To many readers, it probably seems arcane to argue about statistical tests. And yet such tests, through their role in research, have a material impact on the work of teachers.
A p-value is a probability. In fact it’s a special kind of probability known as a ‘conditional probability’ that depends on certain assumptions. Imagine, for instance, that we run a study where we randomly allocate students to one of two groups. The first group is taught maths in the standard way and the second group is given an abacus to use, while everything else about the teaching is kept the same. After the teaching section of the study, we test the students and find that the ones using the abacus get a higher average score. It is possible that the abacus has not actually made any difference (this is known as the ‘null hypothesis’) and we just happened to allocate a slightly more able mix of students to the abacus group, or perhaps the test is multiple choice and the students in the abacus group just got lucky when selecting answers.
In this case, we can ask ‘if the null hypothesis was true, what would be the probability of gathering data as extreme or more extreme than the data we have gathered?’ This calculation provides a ‘p-value’; a test of statistical significance that is the cause of much controversy in some research circles.
What the p-value does not tell us is the probability that the null hypothesis is true, because we have already assumed that it is. It also does not tell us the overall probability of obtaining the data that we have obtained, because we have restricted our calculation to a condition where the null hypothesis is true. So we cannot assign probabilities in a general sense (an alternative approach attempts to plug this gap by essentially guessing some of the factors needed to calculate these probabilities but I’m not convinced that this is much of an improvement).
When I talk about p-values, I am often told by p-value sceptics that I am mistaken. I don’t understand conditional probability, they may claim. They may repeat the points that I have made above that the p-value does not tell us the probability that the null hypothesis is true. They may suggest I read more so that I will understand better.
This is a classic ‘straw man’ argument in that it opposes claims that I have not made and, as such, it becomes increasingly surreal to attempt to address it.
Ultimately, I think that sceptics simply believe that p-values don’t tell us very much and, given that they are prone to misinterpretation, we should do away with them. I disagree.
Used with appropriate caution, they can be helpful. And I will expand on that shortly. But first, let’s look at what they cannot do.
Returning to the abacus study, p-values will not tell us whether our experiment was well-designed. If there is an effect, it is possible that the abacus acted as a placebo rather than imparting anything instructionally useful. If we assigned the two groups to two different teachers then any effect might be due to the teachers rather than the abacus. If there was no effect, then this might be due to the fact that students never even picked-up the abacus in class or teachers didn’t use it effectively. There are lots of potential issues that p-values cannot help us with
Moreover, imagine a world in which abacuses definitely have no impact on maths teaching, however well they are used.
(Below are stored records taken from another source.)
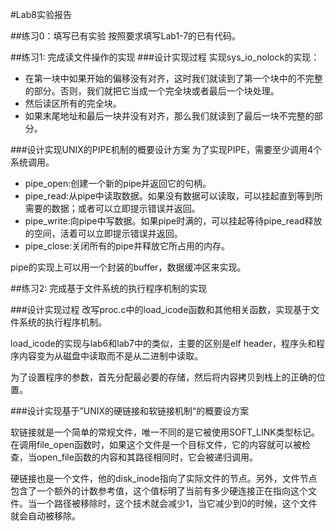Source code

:#Lab8实验报告

##练习0：填写已有实验
按照要求填写Lab1-7的已有代码。

##练习1: 完成读文件操作的实现
###设计实现过程
实现sys\_io\_nolock的实现：

- 在第一块中如果开始的偏移没有对齐，这时我们就读到了第一个块中的不完整的部分。否则，我们就把它当成一个完全块或者最后一个块处理。
- 然后读区所有的完全块。
- 如果末尾地址和最后一块并没有对齐，那么我们就读到了最后一块不完整的部分。

###设计实现UNIX的PIPE机制的概要设计方案
为了实现PIPE，需要至少调用4个系统调用。

- pipe_open:创建一个新的pipe并返回它的句柄。
- pipe_read:从pipe中读取数据。如果没有数据可以读取，可以挂起直到等到所需要的数据；或者可以立即提示错误并返回。
- pipe_write:向pipe中写数据。如果pipe时满的，可以挂起等待pipe_read释放的空间，活着可以立即提示错误并返回。
- pipe_close:关闭所有的pipe并释放它所占用的内存。

pipe的实现上可以用一个封装的buffer，数据缓冲区来实现。


##练习2: 完成基于文件系统的执行程序机制的实现

###设计实现过程
改写proc.c中的load_icode函数和其他相关函数，实现基于文件系统的执行程序机制。

load_icode的实现与lab6和lab7中的类似，主要的区别是elf header，程序头和程序内容变为从磁盘中读取而不是从二进制中读取。

为了设置程序的参数，首先分配最必要的存储，然后将内容拷贝到栈上的正确的位置。

###设计实现基于”UNIX的硬链接和软链接机制“的概要设方案

软链接就是一个简单的常规文件，唯一不同的是它被使用SOFT\_LINK类型标记。在调用file\_open函数时，如果这个文件是一个目标文件，它的内容就可以被检查，当open\_file函数的内容和其路径相同时，它会被递归调用。

硬链接也是一个文件，他的disk_inode指向了实际文件的节点。另外，文件节点包含了一个额外的计数参考值，这个值标明了当前有多少硬连接正在指向这个文件。当一个路径被移除时，这个技术就会减少1，当它减少到0的时候，这个文件就会自动被移除。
Imagine that lots of different research groups run studies in this world to assess the effect of abacuses. Roughly 1 in every 20 such studies should result in a p-value less than .05. If these are the only studies that get published then we have a problem.
There are two possible solutions. Firstly, we could publicly register each study in advance. That way, we would not be relying on only the published studies. Instead of seeing just the one statistically significant result, we would see it alongside 19 that were not. Secondly, we could try to replicate the published study. In a world where abacuses have no effect, our replication is not likely to produce a statistically significant result.
Statistical significance matters in many educational interventions, particularly if we are doubtful about any likely effect. Take the example of the Philosophy for Children (P4C) study run by the Education Endowment Foundation. The authors claimed this showed that ‘philosophy’ lessons for primary school children, where they discussed issues such as whether it was okay to hit a teddy bear, had a positive impact on standardised reading and maths scores. In this case, the null hypothesis is highly plausible. I would suggest it is even likely. How could such lessons affect reading and maths scores? A p-value would tell us how likely our data would be if the null hypothesis were true. If the answer is ‘reasonably likely’ then I see no reason to reject the null hypothesis. No, we haven’t calculated a probability that the null hypothesis is true but we have made a reasonable inference based on the data. And yet the researchers did not calculate a p-value.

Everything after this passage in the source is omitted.